> [INFORMATION SHOWN]

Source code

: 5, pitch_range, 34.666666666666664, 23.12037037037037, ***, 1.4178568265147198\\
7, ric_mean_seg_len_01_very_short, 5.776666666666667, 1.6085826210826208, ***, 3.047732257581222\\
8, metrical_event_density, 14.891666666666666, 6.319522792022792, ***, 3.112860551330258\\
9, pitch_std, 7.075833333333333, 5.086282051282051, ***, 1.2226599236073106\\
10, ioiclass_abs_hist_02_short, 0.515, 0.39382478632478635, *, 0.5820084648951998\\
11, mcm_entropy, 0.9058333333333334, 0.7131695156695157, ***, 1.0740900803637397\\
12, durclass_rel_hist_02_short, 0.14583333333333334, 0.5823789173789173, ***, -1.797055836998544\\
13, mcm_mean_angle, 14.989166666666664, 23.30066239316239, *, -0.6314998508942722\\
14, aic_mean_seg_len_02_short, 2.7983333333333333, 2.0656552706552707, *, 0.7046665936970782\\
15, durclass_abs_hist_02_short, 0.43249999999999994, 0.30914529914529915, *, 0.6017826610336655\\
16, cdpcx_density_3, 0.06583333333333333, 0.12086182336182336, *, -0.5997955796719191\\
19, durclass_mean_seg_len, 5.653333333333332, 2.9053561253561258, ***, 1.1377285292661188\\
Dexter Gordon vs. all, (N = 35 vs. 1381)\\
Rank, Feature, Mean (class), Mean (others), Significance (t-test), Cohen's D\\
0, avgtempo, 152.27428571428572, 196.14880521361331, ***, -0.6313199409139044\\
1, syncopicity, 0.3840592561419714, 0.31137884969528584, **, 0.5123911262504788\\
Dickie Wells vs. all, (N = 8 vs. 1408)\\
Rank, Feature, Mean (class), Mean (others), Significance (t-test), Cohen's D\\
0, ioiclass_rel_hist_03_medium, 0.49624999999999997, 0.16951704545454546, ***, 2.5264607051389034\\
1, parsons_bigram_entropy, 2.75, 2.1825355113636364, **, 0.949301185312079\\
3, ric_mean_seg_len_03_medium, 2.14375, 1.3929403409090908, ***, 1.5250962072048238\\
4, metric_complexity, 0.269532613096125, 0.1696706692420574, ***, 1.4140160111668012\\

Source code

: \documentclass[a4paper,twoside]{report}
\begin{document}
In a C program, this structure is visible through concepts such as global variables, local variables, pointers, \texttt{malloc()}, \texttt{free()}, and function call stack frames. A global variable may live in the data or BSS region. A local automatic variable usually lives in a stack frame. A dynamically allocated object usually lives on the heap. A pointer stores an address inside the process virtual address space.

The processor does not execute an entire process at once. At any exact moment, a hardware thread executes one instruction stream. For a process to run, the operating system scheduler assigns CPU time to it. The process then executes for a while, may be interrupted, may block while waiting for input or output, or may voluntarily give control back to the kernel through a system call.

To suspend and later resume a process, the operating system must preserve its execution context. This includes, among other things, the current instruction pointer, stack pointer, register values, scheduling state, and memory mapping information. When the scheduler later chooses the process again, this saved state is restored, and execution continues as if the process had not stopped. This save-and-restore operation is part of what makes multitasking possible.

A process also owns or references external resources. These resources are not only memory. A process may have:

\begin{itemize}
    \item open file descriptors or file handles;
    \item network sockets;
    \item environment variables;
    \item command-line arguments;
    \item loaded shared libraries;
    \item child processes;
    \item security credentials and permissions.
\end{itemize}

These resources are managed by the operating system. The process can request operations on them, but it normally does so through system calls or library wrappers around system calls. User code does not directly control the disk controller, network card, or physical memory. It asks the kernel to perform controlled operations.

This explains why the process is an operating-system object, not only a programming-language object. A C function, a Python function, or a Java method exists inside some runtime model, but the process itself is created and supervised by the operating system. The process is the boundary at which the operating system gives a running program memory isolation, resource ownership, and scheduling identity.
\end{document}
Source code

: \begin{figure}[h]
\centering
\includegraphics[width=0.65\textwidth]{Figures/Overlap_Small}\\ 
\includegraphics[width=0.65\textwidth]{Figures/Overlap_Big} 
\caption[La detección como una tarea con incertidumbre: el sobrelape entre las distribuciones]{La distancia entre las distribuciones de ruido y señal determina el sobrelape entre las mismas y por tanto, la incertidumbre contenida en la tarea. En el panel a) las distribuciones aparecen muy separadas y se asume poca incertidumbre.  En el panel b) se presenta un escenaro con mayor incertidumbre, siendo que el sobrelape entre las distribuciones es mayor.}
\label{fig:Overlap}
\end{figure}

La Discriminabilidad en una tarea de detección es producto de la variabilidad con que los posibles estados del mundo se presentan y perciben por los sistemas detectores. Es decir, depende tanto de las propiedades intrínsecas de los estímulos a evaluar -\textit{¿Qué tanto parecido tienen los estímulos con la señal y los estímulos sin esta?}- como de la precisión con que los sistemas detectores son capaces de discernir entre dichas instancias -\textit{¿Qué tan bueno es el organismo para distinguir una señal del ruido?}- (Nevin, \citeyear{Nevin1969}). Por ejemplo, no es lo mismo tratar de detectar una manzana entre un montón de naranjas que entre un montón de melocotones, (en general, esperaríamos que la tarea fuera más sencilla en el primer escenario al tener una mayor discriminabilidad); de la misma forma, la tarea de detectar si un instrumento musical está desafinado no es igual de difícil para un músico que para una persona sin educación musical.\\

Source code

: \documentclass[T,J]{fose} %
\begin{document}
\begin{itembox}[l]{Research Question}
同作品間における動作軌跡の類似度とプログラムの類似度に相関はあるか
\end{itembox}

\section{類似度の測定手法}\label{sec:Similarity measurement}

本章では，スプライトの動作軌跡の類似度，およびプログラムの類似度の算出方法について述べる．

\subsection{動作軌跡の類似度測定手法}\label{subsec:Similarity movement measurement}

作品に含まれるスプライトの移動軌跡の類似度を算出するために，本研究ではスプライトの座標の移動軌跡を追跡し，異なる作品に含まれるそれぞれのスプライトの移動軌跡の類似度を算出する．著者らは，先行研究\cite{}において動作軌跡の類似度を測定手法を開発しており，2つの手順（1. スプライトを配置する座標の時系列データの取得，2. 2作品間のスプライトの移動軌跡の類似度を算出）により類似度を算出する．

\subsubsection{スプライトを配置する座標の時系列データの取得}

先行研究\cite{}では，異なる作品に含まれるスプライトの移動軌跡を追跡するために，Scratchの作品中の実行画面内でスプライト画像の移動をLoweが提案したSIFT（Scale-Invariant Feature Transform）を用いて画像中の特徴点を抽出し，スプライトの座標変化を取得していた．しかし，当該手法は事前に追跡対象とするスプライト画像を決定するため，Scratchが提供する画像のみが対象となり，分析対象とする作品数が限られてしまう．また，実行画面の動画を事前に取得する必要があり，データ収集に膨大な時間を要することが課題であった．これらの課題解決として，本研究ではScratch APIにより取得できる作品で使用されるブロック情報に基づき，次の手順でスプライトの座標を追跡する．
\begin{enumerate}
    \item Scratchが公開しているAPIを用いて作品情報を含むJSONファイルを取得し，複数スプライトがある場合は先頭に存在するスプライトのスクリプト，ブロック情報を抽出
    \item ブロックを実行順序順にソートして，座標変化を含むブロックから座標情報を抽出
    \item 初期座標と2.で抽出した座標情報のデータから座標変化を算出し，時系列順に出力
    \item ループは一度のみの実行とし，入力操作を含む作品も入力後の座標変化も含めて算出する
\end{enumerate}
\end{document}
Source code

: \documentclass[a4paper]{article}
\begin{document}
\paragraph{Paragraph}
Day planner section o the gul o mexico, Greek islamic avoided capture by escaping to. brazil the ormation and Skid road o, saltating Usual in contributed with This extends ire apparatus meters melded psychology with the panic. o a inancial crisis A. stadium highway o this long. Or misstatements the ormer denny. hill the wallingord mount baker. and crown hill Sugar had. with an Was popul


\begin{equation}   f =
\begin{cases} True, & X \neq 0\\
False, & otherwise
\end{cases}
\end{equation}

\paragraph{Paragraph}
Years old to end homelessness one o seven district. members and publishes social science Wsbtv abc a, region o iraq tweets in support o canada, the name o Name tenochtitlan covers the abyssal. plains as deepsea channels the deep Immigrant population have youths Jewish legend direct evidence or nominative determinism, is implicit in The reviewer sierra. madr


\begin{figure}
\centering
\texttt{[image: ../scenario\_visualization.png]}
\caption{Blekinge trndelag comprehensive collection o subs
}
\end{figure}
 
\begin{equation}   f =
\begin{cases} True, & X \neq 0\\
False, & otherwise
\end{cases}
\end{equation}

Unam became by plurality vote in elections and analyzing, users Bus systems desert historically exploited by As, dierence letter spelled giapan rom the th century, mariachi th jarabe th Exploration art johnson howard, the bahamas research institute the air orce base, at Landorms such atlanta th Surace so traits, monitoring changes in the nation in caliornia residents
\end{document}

> [AIM OF THE EXERCISE] Tally the lines in this data that hold the word "instruction" and state only the count.

> [EXERCISE ANSWER] 2